An Oslo appeals court cleared 20-year-old Jon Johansen, dubbed “DVD Jon,” of piracy charges in late December, angering the U.S. film industry which had hoped for a legal precedent to prevent unauthorized copying of DVDs around the world.
Norwegian police, which brought the charges on behalf of the Motion Picture Association of America (MPAA), had considered appealing to Norway’s Supreme Court by a two-week deadline from the December 22 ruling.
Police “have decided not to appeal the ruling in the DVD case.
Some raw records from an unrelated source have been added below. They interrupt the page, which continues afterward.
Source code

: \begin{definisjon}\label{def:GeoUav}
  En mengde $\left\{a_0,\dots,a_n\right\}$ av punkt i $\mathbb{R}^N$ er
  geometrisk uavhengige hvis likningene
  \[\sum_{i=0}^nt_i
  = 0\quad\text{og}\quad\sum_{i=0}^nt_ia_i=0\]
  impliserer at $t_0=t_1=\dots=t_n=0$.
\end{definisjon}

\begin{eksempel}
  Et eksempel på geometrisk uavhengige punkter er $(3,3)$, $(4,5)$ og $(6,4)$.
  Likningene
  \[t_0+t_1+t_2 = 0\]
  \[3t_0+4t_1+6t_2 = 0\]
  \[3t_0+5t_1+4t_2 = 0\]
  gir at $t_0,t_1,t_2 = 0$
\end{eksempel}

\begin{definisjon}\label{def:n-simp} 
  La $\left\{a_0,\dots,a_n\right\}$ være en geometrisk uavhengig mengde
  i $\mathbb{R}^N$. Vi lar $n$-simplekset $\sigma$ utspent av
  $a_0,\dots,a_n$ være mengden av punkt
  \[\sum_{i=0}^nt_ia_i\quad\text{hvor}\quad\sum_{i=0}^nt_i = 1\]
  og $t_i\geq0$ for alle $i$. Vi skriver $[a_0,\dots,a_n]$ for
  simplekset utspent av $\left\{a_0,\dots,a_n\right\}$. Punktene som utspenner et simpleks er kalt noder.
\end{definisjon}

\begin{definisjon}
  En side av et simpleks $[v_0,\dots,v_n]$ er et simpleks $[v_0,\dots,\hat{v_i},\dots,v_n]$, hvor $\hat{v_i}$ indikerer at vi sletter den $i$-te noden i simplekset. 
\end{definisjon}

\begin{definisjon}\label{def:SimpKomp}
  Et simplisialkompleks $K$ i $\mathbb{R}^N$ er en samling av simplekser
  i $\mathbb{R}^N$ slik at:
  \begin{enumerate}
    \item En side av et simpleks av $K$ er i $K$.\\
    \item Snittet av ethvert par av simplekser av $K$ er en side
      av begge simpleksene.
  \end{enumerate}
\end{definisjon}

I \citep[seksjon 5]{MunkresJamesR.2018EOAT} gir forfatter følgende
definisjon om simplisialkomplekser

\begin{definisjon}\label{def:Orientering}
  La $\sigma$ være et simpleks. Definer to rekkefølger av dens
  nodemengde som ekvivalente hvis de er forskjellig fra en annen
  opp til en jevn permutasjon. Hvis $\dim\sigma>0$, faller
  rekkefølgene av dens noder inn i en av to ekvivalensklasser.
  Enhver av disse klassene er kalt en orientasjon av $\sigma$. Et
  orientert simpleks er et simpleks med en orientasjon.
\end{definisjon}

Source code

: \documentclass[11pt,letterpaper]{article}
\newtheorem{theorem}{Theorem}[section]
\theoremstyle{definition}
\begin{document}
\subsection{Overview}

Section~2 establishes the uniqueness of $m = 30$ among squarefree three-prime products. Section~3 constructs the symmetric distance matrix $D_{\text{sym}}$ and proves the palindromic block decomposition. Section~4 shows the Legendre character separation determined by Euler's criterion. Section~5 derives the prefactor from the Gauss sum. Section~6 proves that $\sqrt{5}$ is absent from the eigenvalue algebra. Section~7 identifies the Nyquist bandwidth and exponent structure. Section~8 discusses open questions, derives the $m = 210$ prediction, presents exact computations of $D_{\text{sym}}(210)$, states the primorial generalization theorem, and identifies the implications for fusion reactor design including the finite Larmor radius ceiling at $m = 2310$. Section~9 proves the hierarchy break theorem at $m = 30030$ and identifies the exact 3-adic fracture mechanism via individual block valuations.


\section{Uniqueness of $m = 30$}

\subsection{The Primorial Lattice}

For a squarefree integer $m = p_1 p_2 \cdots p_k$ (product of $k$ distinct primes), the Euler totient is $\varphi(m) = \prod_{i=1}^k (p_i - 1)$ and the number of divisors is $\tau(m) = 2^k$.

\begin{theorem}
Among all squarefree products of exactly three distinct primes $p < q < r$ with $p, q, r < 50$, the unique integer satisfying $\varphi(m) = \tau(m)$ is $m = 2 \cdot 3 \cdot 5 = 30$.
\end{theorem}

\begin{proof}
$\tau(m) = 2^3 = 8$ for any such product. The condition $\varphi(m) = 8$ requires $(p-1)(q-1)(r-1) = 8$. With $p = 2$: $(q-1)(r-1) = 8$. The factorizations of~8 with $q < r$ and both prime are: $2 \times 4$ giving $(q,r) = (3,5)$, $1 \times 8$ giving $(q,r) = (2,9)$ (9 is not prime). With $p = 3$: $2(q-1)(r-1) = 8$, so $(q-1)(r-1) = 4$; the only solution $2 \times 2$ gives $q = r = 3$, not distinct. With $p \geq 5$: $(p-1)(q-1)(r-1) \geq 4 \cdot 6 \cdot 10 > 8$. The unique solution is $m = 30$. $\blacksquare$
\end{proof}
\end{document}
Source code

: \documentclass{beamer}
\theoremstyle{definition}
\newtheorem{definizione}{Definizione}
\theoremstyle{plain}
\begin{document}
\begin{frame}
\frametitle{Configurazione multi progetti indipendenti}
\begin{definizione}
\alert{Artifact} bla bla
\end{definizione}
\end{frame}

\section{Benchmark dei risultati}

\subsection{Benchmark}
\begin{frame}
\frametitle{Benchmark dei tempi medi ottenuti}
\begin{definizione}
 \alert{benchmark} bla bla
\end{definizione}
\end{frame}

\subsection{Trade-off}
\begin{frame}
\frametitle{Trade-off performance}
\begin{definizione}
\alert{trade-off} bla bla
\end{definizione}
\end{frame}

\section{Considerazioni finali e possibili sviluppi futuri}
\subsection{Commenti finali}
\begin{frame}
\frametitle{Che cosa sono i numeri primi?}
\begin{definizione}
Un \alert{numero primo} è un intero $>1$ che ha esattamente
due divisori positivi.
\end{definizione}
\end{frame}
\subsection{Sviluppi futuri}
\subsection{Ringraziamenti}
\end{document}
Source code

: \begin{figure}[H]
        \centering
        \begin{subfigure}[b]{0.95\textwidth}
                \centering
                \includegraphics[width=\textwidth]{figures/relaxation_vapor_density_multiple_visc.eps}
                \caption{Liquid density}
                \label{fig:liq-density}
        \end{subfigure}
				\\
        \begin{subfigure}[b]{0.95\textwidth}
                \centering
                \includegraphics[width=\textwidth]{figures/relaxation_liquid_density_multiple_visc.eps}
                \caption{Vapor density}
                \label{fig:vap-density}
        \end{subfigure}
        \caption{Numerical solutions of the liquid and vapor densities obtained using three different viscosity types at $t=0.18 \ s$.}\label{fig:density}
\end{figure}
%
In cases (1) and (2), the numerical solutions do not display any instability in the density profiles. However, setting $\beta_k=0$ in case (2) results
The acquittal in the District Court will therefore stand,” they said in a statement, but gave no further detail.
The appeals court said Johansen, hailed by hackers worldwide as a hero for free speech, had not broken the law by helping to unlock a code and distribute a computer program on the Internet enabling unauthorized copying of DVD movies.
He made the program, called DeCSS, when he was only 15. Supporters worldwide have portrayed the trials as a David against Goliath battle over a teenager’s right to free speech.
“This brings this case to a final end, following acquittals in both the district court and the appeals court,” Johansen’s lawyer Halvor Manshaus told Reuters. “I am pleased with the final outcome and so is my client.”
The verdict was a major defeat for the MPAA, grouping Hollywood studios like Walt Disney Co., Universal Studios and Warner Bros, which had brought the case in a bid to stifle piracy that it says costs $3.0 billion a year in lost sales.
The studios feared an erosion of their DVD sales similar to that experienced by the music industry when Napster created a free service allowing online users to download digital free music from other users.